MBOMBELA – The province is getting worse at balancing its books.
In fact, its irregular expenditure doubled from R1 billion in 2013/14, to R2,3 billion in the past financial year.
The Auditor General (AG) released its audited opinions on 17 provincial departments and related parastatals for the year ending 2014/15 last week.
Irregular expenditure is payments made which are not approved as per delegated authority in a department.
Of this the Department of Health contributed R1,692 billion.
In 2013/14 the AG’s most common findings were that procurement processes were not competitive and were unfair, and that suppliers were being used in which employees or close family members had financial interests.
- Read more on the AG’s report from the previous financial year: ‘Kimi Makwetu finds irregular spending by provincial government departments quadrupled since 2012/13‘
This year it found supply chain management (SCM) regressed in its compliance with legislation, with 76 per cent of auditees not complying with key legislation.
There was little improvement in preventing unauthorised, irregular, wasteful or fruitless expenditure.
Fruitless and wasteful expenditure amounted to R5,4 million, down from R7,4 million last year. The highest contributors were health with R1,7 million and education with R3,6 million.

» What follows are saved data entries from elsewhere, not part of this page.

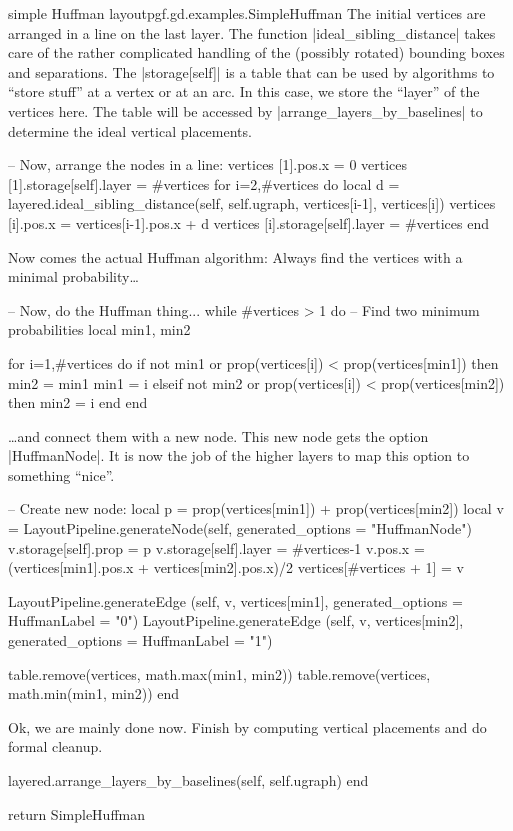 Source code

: \begin{gdalgorithm}{simple Huffman layout}{pgf.gd.examples.SimpleHuffman}
  The initial vertices are arranged in a line on the last layer. The
  function |ideal_sibling_distance| takes care of the rather
  complicated handling of the (possibly rotated) bounding boxes and
  separations. The |storage[self]| is a table that can be used by
  algorithms to ``store stuff'' at a vertex or at an arc. In this
  case, we store the ``layer'' of the vertices here. The table will be
  accessed by |arrange_layers_by_baselines| to determine the ideal
  vertical placements.
\begin{codeexample}
  -- Now, arrange the nodes in a line:
  vertices [1].pos.x = 0
  vertices [1].storage[self].layer = #vertices
  for i=2,#vertices do
    local d = layered.ideal_sibling_distance(self, self.ugraph, vertices[i-1], vertices[i])
    vertices [i].pos.x = vertices[i-1].pos.x + d
    vertices [i].storage[self].layer = #vertices
  end
\end{codeexample}  

  Now comes the actual Huffman algorithm: Always find the vertices
  with a minimal probability\dots
\begin{codeexample}
  -- Now, do the Huffman thing...
  while #vertices > 1 do
    -- Find two minimum probabilities
    local min1, min2

    for i=1,#vertices do
      if not min1 or prop(vertices[i]) < prop(vertices[min1]) then
        min2 = min1
        min1 = i
      elseif not min2 or prop(vertices[i]) < prop(vertices[min2]) then
        min2 = i
      end
    end
\end{codeexample}
  \dots and connect them with a new node. This new node gets the
  option |HuffmanNode|. It is now the job of the higher layers to map
  this option to something ``nice''.
\begin{codeexample}
  -- Create new node:
    local p = prop(vertices[min1]) + prop(vertices[min2])
    local v = LayoutPipeline.generateNode(self, { generated_options = {"HuffmanNode"}})
    v.storage[self].prop = p
    v.storage[self].layer = #vertices-1
    v.pos.x = (vertices[min1].pos.x + vertices[min2].pos.x)/2
    vertices[#vertices + 1] = v
    
    LayoutPipeline.generateEdge (self, v, vertices[min1],
                                 {generated_options = {HuffmanLabel = "0"}})
    LayoutPipeline.generateEdge (self, v, vertices[min2],
                                 {generated_options = {HuffmanLabel = "1"}})

    table.remove(vertices, math.max(min1, min2))
    table.remove(vertices, math.min(min1, min2))
  end
\end{codeexample}
  Ok, we are mainly done now. Finish by computing vertical placements
  and do formal cleanup.
\begin{codeexample}
  layered.arrange_layers_by_baselines(self, self.ugraph)
end

return SimpleHuffman
\end{codeexample}
\end{gdalgorithm}




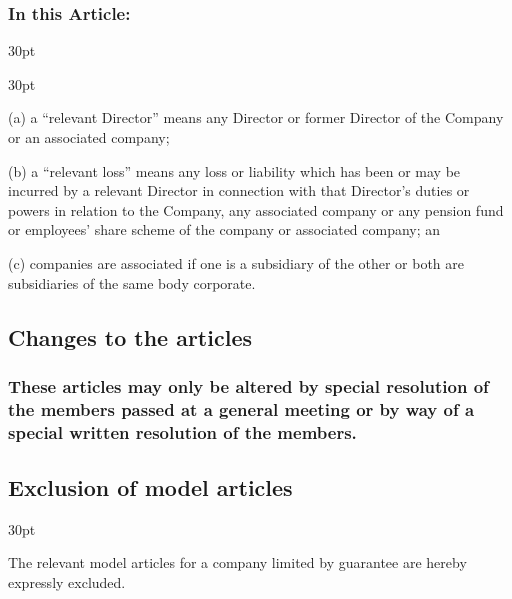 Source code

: \documentclass[12pt]{article}
\def\clauseindent{30pt}
\newenvironment{subindentpara}{\begin{adjustwidth}{\clauseindent}{}\begin{hanginglist}}{\end{hanginglist}\end{adjustwidth}}
\newenvironment{subindentlist}{\begin{adjustwidth}{\clauseindent}{}\begin{labeledlist}{\clauseindent}}{\end{labeledlist}\end{adjustwidth}}
\begin{document}
\subsubsection{In this Article:}
\begin{subindentlist}
    \item [(a)] a ``relevant Director'' means any Director or former Director of the Company or an associated company;
    \item [(b)] a ``relevant loss'' means any loss or liability which has been or may be incurred by a relevant Director in connection with that Director's duties or powers in relation to the Company, any associated company or any pension fund or employees' share scheme of the company or associated company; an
    \item [(c)] companies are associated if one is a subsidiary of the other or both are subsidiaries of the same body corporate.
\end{subindentlist}

\subsection{Changes to the articles}
\subsubsection{These articles may only be altered by special resolution of the members passed at a general meeting or by way of a special written resolution of the members.}

\subsection{Exclusion of model articles}
\begin{subindentpara}
    \item The relevant model articles for a company limited by guarantee are hereby expressly excluded.
\end{subindentpara}
\end{document}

As many as 35 per cent of those audited had positions for chief financial officers not filled for more than six months.
The recommendations were that the top three causes for Mpumalanga’s non-performance were instability in key positions, weakening internal controls, and
Mr Collen Sedibe, provincial leader of the EFF, says this was indicative that the entire provincial government needed to be put under administration.
“The AG found it was due to supply chain management and pointed to politicians as the reason. It shows that we basically don’t have a government here.”
The DA’s provincial leader Mr James Masango says the AG found that even the Office of the Premier wasn’t following tender regulations. “The province needs premier Mabuza to make a speedy return (from his extended sick leave), so as to account fully for the matters raised above and give further clarity on why his office only achieved 82 per cent of its targets, yet spent 97,6 per cent of its R216,8 million budget.”